Außerdem gehört die 24-Jährige zu den zehn besten Jungmeistern der Handwerkskammer Frankfurt-Rhein-Main. Eine reife Leistung, zumal es über 250 erfolgreiche Kandidaten gab. 2016 war sie bereits als Jahrgangsbeste aus den Gesellenprüfungen der Kreishandwerkerschaft Hanau hervorgegangen.
Bleibt die Frage, warum sie sich gerade für eine Laufbahn als Metzgerin entschieden hat? „Anfangs wusste ich nicht so recht, womit ich meine Brötchen verdienen sollte. Dann habe ich im Betrieb meiner Eltern ein zweiwöchiges Schülerpraktikum absolviert und gemerkt: Das ist der richtige Job für mich.“ Die Familientradition spielte ebenfalls eine gewisse Rolle für sie.

Die Ausbildung in der Metzgerei Becker in Seligenstadt lieferte die Grundlage für ihre bisherige Karriere. Als Azubi eines industriell ausgerichteten Unternehmens hätte sie vielleicht mehr Geld verdient. Darauf kam es ihr aber nicht an: „Ich wollte lieber in einer Metzgerei wie der meiner Eltern lernen. Bei den Beckers bin ich bald Teil der Familie geworden und habe auch so gearbeitet.
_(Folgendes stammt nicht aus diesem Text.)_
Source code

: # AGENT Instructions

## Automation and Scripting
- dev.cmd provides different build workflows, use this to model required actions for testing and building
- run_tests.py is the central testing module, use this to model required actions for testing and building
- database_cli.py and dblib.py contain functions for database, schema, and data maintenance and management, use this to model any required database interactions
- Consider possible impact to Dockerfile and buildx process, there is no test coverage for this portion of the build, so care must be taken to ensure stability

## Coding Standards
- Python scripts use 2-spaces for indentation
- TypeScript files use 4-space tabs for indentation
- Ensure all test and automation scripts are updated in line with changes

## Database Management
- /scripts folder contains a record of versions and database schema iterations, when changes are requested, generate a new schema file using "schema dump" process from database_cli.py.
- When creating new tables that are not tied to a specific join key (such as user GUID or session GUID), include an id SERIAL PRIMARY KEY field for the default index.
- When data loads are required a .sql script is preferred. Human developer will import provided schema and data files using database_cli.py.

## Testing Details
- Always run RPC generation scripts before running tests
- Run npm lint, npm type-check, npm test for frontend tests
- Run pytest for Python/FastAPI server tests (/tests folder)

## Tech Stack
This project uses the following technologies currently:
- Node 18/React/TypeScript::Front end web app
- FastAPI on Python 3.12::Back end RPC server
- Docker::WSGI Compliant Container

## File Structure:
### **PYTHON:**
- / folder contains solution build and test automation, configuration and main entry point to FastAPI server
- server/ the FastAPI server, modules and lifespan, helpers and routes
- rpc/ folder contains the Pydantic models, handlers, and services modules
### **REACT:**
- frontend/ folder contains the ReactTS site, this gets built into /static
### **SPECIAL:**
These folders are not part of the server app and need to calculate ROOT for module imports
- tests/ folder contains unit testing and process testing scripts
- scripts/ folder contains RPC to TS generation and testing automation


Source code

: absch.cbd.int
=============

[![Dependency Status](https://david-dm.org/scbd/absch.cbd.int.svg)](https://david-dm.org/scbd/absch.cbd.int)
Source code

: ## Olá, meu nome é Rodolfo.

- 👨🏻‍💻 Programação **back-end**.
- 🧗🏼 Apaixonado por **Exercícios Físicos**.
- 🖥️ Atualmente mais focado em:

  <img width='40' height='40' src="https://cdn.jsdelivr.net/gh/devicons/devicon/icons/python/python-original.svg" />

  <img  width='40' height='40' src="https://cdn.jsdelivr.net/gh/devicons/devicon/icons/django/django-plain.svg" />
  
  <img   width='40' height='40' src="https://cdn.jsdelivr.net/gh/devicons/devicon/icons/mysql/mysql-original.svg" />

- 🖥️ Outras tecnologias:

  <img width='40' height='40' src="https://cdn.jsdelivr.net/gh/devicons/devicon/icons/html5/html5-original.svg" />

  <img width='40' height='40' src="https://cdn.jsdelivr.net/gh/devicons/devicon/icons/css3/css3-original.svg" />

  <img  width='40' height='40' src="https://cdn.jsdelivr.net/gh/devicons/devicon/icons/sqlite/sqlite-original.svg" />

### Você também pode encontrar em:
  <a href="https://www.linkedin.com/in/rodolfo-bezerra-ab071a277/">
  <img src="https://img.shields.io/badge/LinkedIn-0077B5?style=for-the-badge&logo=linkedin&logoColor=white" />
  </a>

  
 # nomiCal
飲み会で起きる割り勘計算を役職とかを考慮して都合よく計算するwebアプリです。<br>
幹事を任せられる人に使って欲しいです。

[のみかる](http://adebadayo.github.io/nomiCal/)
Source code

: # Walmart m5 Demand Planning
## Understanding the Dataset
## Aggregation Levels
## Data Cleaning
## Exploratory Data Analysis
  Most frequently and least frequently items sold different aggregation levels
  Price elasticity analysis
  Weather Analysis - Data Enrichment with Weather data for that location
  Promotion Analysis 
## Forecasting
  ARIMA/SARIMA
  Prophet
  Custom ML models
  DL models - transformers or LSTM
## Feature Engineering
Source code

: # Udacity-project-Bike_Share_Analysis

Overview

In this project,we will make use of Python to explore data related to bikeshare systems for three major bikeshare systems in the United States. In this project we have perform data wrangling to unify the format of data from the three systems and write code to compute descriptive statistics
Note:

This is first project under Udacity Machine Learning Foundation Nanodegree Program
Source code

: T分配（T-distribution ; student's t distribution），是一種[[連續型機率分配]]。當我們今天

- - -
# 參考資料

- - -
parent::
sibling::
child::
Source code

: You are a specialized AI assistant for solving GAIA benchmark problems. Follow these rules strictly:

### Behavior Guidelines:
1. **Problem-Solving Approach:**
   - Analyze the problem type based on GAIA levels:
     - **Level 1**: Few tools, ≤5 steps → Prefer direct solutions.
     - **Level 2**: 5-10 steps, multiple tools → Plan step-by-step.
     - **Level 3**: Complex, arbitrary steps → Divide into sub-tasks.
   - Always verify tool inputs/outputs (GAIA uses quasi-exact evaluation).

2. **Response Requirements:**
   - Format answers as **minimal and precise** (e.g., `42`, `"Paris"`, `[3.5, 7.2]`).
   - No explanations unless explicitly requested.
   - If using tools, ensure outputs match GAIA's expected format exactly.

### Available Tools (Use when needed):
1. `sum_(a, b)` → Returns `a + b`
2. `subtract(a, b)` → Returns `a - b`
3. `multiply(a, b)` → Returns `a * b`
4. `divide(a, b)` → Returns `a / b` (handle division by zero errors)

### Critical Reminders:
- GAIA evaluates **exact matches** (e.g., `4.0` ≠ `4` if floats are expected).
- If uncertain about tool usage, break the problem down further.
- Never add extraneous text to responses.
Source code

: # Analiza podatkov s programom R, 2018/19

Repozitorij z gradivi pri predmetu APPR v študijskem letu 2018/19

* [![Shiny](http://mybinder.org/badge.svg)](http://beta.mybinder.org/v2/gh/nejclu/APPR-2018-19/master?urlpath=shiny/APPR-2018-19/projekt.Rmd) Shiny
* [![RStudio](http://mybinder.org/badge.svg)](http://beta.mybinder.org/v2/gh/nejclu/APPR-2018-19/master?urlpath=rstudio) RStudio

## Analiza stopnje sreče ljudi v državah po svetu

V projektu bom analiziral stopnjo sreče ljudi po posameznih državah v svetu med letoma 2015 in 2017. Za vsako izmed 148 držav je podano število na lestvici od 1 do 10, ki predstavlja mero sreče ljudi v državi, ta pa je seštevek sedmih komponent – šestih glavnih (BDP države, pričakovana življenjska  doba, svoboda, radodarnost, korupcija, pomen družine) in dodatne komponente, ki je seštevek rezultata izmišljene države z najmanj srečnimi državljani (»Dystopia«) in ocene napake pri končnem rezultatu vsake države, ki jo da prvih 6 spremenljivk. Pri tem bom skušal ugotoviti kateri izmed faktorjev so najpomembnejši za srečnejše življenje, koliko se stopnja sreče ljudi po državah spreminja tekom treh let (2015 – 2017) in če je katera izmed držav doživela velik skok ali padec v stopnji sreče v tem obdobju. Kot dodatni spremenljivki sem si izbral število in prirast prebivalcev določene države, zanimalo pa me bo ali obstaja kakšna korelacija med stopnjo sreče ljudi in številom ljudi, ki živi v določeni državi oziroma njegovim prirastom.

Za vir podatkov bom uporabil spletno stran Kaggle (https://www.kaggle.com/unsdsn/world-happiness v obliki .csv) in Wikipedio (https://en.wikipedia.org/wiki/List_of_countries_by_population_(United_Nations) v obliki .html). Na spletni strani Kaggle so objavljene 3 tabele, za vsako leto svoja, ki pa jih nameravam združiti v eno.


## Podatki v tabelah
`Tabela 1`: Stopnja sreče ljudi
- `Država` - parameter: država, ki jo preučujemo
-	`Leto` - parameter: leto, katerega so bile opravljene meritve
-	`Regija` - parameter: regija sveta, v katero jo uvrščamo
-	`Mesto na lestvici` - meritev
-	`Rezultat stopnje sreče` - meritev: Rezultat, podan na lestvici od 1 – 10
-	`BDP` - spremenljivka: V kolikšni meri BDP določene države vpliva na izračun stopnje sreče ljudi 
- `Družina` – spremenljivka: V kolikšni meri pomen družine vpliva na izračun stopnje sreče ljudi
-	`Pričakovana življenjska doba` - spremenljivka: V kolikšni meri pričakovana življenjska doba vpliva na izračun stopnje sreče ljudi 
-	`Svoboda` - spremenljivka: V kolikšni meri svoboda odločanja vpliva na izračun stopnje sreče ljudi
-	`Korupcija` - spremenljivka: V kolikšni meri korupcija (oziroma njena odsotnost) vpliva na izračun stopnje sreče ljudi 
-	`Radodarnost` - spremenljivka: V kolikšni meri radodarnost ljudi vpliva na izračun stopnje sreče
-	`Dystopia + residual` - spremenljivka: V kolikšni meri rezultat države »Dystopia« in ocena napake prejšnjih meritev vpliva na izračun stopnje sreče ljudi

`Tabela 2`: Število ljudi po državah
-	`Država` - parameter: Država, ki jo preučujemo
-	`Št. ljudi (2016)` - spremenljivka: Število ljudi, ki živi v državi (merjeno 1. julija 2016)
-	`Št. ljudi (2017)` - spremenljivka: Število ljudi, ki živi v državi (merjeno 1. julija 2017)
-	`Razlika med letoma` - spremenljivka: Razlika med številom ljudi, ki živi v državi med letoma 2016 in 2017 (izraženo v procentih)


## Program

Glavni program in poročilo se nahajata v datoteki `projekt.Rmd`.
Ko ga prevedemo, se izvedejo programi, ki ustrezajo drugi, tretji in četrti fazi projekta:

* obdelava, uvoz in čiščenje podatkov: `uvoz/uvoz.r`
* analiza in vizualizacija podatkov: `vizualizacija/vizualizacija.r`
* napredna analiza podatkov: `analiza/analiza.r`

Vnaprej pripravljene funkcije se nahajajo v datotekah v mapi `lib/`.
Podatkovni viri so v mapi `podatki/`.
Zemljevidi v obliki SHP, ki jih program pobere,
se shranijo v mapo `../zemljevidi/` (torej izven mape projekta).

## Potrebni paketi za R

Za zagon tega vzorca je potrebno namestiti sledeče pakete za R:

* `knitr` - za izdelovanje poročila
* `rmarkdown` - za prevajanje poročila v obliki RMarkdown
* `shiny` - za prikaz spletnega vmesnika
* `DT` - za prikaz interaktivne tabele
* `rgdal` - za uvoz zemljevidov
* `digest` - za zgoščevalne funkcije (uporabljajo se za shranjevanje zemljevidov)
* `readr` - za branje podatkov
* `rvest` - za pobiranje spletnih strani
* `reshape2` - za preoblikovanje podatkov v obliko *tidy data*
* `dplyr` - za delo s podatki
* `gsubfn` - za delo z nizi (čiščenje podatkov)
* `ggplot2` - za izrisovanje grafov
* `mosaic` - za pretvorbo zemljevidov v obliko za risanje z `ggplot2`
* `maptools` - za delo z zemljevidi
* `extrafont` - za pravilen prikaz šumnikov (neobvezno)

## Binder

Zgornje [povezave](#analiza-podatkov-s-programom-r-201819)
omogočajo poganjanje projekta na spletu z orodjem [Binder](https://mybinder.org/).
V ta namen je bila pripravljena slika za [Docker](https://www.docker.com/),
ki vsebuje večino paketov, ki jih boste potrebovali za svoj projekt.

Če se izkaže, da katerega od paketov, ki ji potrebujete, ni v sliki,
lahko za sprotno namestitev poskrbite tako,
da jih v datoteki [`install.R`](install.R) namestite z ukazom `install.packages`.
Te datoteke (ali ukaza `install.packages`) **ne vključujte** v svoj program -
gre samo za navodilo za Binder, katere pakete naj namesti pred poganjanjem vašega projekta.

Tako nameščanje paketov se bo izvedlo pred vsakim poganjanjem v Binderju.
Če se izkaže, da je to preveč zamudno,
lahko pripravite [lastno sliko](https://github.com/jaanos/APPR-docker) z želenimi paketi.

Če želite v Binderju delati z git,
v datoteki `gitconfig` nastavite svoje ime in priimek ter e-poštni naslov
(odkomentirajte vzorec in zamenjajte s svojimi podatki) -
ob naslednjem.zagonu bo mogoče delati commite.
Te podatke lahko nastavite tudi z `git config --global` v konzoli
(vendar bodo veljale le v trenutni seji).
Mein Chef sagte immer, dass er einen Lehrling wie mich nie wieder finde.“ Sie ist überhaupt sehr engagiert und wissbegierig. Und sie kann sich behaupten, was ihr in der Berufsschule einige Male geholfen hat. Denn im Fleischerhandwerk sind Frauen immer noch stark unterbesetzt. „Ich hatte schon mit Vorurteilen zu kämpfen“, erzählt sie. „So musste ich mir anhören, dass Frauen viel zu schwach für den Beruf seien.“ Doch davon dürfe man sich nicht beirren lassen.
In der Metzgerei Neupert, die Vater und Onkel gemeinsam leiten, steht sie seit November 2016 „ihren Mann“. Sie verstärkt zum einen das Team und bringt zum anderen frischen Wind in den Betrieb, testet beispielsweise neue Produkte wie Pastrami. Allerdings läuft sie nicht jedem Trend hinterher: „Seit einiger Zeit wird ja viel Wirbel um spezielle Reifemethoden gemacht. Doch meiner Ansicht nach sind das nur kurzlebige Trends.“ Langfristige Nachfrage prognostiziert sie für fertig zubereitetes Essen im Glas. Denn in einem von Stress und Hektik geprägten Alltag bleibt für Küche und Herd kaum noch Zeit. Da werde es für die Kunden immer interessanter, sich schnell etwas erhitzen zu können, das zudem noch aus guten Produkten bestehe, so Michaelis.

Besonders schade findet sie, dass ihr Beruf als wenig attraktiv gilt, die körperliche Arbeit abschreckt. Sie selbst kommt prima damit zurecht, denn zum Ausgleich trifft sie sich mit Freunden und geht im Sommer gerne schwimmen. Früher war sie passionierte Leistungssportlerin und ist acht- bis zehnmal die Woche gerudert. Dieses Hobby hat sie allerdings für ihren Beruf aufgegeben – und für den Betrieb, den sie eines Tages übernehmen soll.